In structure, this film is very much like another one of Woody Allen’s best movies, Match Point. There is some discussion early on about a concept or theme, much like a hypothesis. It is  laid out with some very good dialogue and the topic resonates with the viewer. The film’s mission from that point on is to demonstrate the aforementioned theme and put the hypothesis to the test, acting it out, evaluating the ramifications, and finally coming to a conclusion based on the experiences and life lessons learned by the lead character. Movies are about telling stories and this is a brilliant technique.

The theme here is how people romanticize the past, but feel that they are suffering in the present. This is a film about love, death, and how people choose to live their lives. This movie is part romance, part comedy, and part drama.
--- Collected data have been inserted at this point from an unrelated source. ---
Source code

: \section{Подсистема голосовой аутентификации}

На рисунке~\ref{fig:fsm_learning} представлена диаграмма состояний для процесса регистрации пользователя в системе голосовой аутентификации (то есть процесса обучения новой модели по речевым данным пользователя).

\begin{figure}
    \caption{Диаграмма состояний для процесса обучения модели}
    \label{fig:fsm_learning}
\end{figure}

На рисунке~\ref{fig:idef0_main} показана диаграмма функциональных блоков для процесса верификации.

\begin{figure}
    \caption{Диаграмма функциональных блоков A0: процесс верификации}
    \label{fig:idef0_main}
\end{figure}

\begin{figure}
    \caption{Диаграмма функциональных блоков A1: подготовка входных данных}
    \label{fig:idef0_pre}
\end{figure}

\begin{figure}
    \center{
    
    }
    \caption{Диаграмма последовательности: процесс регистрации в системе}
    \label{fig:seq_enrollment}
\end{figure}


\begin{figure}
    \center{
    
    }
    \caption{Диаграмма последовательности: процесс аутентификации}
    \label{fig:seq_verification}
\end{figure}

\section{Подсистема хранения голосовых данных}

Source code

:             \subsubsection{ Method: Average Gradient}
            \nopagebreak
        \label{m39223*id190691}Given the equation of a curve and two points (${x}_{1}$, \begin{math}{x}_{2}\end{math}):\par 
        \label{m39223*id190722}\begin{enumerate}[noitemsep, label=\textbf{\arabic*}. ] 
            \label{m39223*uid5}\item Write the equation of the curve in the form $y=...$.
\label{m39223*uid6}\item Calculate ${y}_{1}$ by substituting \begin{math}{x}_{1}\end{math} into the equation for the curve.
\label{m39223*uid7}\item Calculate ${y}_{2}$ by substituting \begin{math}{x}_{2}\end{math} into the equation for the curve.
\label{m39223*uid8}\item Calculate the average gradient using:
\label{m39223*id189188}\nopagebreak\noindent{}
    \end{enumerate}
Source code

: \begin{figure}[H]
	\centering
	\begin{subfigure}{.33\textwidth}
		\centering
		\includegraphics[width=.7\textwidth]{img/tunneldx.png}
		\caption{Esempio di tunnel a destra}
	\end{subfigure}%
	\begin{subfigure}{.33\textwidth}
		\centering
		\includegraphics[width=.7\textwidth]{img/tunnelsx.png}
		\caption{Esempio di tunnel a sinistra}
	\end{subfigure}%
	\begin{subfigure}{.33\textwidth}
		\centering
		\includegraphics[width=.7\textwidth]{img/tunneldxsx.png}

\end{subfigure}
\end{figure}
While light and comedic in tone, this film is philiosophical and profound in many ways, but at the same time down to earth, sweet and funny. Other movies tackling this type of subject matter tend to get very pretentious. It is a testament to Woody Allens wit, humor, and humble style that he is able to get such important ideas across in such a light-hearted, yet thought-provoking way.

If this movie has a flaw, it’s the relationship Gil has with his fiance, which is ice cold to say the least. You never think for a second that these two people should be together and you can’t understand thy he wants to marry her at all. And her parents are just laughably crass, stuck up and overbearing. Maybe Allen intended on the parents to be cartoonishy silly, but there is no excuse for the lack of any credible relationship between Wilson and McAdams.

In addition to the great story, acting, pacing and tone of Midnight In Paris, the Cinematography is beautifiul as well. Great shots of Paris throughout as well as an opening montage that is a beautiful visual portrait of Paris a la Manhattan. Plus the flow of the camera always indicates that it is well thought out and is leading you to something and has more meaning than just simply showing you what is going on. Not only is Midnight In Paris one of Woody Allen’s most insightful comedies, it is one of the best movies of the year.